» **DATASET RECORDS**
===

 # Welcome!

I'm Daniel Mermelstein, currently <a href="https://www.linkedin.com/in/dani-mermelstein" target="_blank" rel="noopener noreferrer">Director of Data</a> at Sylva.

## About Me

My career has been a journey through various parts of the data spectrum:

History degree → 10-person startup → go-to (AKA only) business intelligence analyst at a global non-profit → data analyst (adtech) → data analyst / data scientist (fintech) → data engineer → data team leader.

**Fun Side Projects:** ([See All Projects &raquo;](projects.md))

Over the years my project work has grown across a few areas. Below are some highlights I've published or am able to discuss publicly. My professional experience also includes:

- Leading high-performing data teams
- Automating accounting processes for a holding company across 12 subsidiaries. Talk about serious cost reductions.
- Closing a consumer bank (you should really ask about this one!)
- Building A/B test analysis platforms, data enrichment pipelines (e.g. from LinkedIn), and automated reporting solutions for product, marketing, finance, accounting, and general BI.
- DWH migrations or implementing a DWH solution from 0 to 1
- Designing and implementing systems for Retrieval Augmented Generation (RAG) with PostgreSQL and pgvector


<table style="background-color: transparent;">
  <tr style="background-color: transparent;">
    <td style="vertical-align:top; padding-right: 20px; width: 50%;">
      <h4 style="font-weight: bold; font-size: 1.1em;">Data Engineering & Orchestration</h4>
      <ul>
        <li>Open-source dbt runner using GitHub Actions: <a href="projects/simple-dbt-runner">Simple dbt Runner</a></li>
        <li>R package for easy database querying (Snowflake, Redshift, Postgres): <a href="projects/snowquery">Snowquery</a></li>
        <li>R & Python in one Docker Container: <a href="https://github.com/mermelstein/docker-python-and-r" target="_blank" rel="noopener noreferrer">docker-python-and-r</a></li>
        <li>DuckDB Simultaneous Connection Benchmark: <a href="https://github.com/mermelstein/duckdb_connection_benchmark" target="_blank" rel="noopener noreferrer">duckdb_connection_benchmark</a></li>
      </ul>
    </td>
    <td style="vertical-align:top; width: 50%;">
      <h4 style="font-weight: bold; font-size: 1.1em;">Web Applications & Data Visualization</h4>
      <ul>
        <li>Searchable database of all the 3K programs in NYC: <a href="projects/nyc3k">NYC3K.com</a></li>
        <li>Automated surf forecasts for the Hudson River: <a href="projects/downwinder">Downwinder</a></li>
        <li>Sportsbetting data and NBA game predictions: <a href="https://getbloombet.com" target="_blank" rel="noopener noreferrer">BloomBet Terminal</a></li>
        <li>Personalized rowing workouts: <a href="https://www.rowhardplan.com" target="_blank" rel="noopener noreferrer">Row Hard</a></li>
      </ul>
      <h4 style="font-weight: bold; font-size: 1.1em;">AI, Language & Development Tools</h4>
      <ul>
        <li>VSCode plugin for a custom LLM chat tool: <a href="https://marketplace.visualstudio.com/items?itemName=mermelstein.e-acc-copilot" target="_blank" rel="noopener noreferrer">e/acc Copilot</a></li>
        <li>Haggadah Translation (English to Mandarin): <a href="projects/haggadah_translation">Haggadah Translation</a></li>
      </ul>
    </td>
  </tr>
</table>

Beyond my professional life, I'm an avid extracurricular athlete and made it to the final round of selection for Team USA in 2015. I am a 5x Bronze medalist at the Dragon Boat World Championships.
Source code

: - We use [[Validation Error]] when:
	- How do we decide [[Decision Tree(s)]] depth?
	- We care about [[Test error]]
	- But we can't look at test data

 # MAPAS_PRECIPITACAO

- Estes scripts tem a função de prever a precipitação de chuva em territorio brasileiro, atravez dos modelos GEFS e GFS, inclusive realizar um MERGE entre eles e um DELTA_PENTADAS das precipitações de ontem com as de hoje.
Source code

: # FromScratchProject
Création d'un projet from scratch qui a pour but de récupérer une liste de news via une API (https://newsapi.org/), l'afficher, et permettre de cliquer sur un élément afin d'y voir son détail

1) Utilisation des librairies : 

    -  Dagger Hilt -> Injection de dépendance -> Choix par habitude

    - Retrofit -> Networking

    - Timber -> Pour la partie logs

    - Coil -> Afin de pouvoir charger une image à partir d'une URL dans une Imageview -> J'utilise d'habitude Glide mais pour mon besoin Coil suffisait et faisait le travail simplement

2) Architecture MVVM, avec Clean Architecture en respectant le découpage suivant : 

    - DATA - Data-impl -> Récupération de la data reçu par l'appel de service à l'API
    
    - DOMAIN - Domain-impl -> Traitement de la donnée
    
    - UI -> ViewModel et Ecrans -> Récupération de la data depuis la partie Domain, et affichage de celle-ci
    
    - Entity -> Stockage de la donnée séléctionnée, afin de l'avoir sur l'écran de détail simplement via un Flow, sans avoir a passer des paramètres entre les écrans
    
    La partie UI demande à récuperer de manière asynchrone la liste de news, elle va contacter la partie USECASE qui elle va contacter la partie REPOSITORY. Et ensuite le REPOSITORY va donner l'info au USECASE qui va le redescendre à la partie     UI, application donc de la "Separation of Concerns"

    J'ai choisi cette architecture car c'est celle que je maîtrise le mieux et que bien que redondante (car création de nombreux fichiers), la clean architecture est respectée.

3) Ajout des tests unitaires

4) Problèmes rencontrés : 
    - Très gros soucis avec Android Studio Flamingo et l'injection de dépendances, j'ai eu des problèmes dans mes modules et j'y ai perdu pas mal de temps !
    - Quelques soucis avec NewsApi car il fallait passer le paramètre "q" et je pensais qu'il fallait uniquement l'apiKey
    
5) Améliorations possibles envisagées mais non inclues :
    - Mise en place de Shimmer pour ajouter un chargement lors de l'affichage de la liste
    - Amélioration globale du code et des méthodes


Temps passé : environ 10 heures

===

» **YOUR ASSIGNMENT**
The records above are to be printed in full, exactly as they appear.

» **TASK OUTPUT**
 # Welcome!

I'm Daniel Mermelstein, currently <a href="https://www.linkedin.com/in/dani-mermelstein" target="_blank" rel="noopener noreferrer">Director of Data</a> at Sylva.

## About Me

My career has been a journey through various parts of the data spectrum:

History degree → 10-person startup → go-to (AKA only) business intelligence analyst at a global non-profit → data analyst (adtech) → data analyst / data scientist (fintech) → data engineer → data team leader.

**Fun Side Projects:** ([See All Projects &raquo;](projects.md))

Over the years my project work has grown across a few areas. Below are some highlights I've published or am able to discuss publicly. My professional experience also includes:

- Leading high-performing data teams
- Automating accounting processes for a holding company across 12 subsidiaries. Talk about serious cost reductions.
- Closing a consumer bank (you should really ask about this one!)
- Building A/B test analysis platforms, data enrichment pipelines (e.g. from LinkedIn), and automated reporting solutions for product, marketing, finance, accounting, and general BI.
- DWH migrations or implementing a DWH solution from 0 to 1
- Designing and implementing systems for Retrieval Augmented Generation (RAG) with PostgreSQL and pgvector


<table style="background-color: transparent;">
  <tr style="background-color: transparent;">
    <td style="vertical-align:top; padding-right: 20px; width: 50%;">
      <h4 style="font-weight: bold; font-size: 1.1em;">Data Engineering & Orchestration</h4>
      <ul>
        <li>Open-source dbt runner using GitHub Actions: <a href="projects/simple-dbt-runner">Simple dbt Runner</a></li>
        <li>R package for easy database querying (Snowflake, Redshift, Postgres): <a href="projects/snowquery">Snowquery</a></li>
        <li>R & Python in one Docker Container: <a href="https://github.com/mermelstein/docker-python-and-r" target="_blank" rel="noopener noreferrer">docker-python-and-r</a></li>
        <li>DuckDB Simultaneous Connection Benchmark: <a href="https://github.com/mermelstein/duckdb_connection_benchmark" target="_blank" rel="noopener noreferrer">duckdb_connection_benchmark</a></li>
      </ul>
    </td>
    <td style="vertical-align:top; width: 50%;">
      <h4 style="font-weight: bold; font-size: 1.1em;">Web Applications & Data Visualization</h4>
      <ul>
        <li>Searchable database of all the 3K programs in NYC: <a href="projects/nyc3k">NYC3K.com</a></li>
        <li>Automated surf forecasts for the Hudson River: <a href="projects/downwinder">Downwinder</a></li>
        <li>Sportsbetting data and NBA game predictions: <a href="https://getbloombet.com" target="_blank" rel="noopener noreferrer">BloomBet Terminal</a></li>
        <li>Personalized rowing workouts: <a href="https://www.rowhardplan.com" target="_blank" rel="noopener noreferrer">Row Hard</a></li>
      </ul>
      <h4 style="font-weight: bold; font-size: 1.1em;">AI, Language & Development Tools</h4>
      <ul>
        <li>VSCode plugin for a custom LLM chat tool: <a href="https://marketplace.visualstudio.com/items?itemName=mermelstein.e-acc-copilot" target="_blank" rel="noopener noreferrer">e/acc Copilot</a></li>
        <li>Haggadah Translation (English to Mandarin): <a href="projects/haggadah_translation">Haggadah Translation</a></li>
      </ul>
    </td>
  </tr>
</table>

Beyond my professional life, I'm an avid extracurricular athlete and made it to the final round of selection for Team USA in 2015. I am a 5x Bronze medalist at the Dragon Boat World Championships.
Source code

: - We use [[Validation Error]] when:
	- How do we decide [[Decision Tree(s)]] depth?
	- We care about [[Test error]]
	- But we can't look at test data

 # MAPAS_PRECIPITACAO

- Estes scripts tem a função de prever a precipitação de chuva em territorio brasileiro, atravez dos modelos GEFS e GFS, inclusive realizar um MERGE entre eles e um DELTA_PENTADAS das precipitações de ontem com as de hoje.
Source code

: # FromScratchProject
Création d'un projet from scratch qui a pour but de récupérer une liste de news via une API (https://newsapi.org/), l'afficher, et permettre de cliquer sur un élément afin d'y voir son détail

1) Utilisation des librairies : 

    -  Dagger Hilt -> Injection de dépendance -> Choix par habitude

    - Retrofit -> Networking

    - Timber -> Pour la partie logs

    - Coil -> Afin de pouvoir charger une image à partir d'une URL dans une Imageview -> J'utilise d'habitude Glide mais pour mon besoin Coil suffisait et faisait le travail simplement

2) Architecture MVVM, avec Clean Architecture en respectant le découpage suivant : 

    - DATA - Data-impl -> Récupération de la data reçu par l'appel de service à l'API
    
    - DOMAIN - Domain-impl -> Traitement de la donnée
    
    - UI -> ViewModel et Ecrans -> Récupération de la data depuis la partie Domain, et affichage de celle-ci
    
    - Entity -> Stockage de la donnée séléctionnée, afin de l'avoir sur l'écran de détail simplement via un Flow, sans avoir a passer des paramètres entre les écrans
    
    La partie UI demande à récuperer de manière asynchrone la liste de news, elle va contacter la partie USECASE qui elle va contacter la partie REPOSITORY. Et ensuite le REPOSITORY va donner l'info au USECASE qui va le redescendre à la partie     UI, application donc de la "Separation of Concerns"

    J'ai choisi cette architecture car c'est celle que je maîtrise le mieux et que bien que redondante (car création de nombreux fichiers), la clean architecture est respectée.

3) Ajout des tests unitaires

4) Problèmes rencontrés : 
    - Très gros soucis avec Android Studio Flamingo et l'injection de dépendances, j'ai eu des problèmes dans mes modules et j'y ai perdu pas mal de temps !
    - Quelques soucis avec NewsApi car il fallait passer le paramètre "q" et je pensais qu'il fallait uniquement l'apiKey
    
5) Améliorations possibles envisagées mais non inclues :
    - Mise en place de Shimmer pour ajouter un chargement lors de l'affichage de la liste
    - Amélioration globale du code et des méthodes


Temps passé : environ 10 heures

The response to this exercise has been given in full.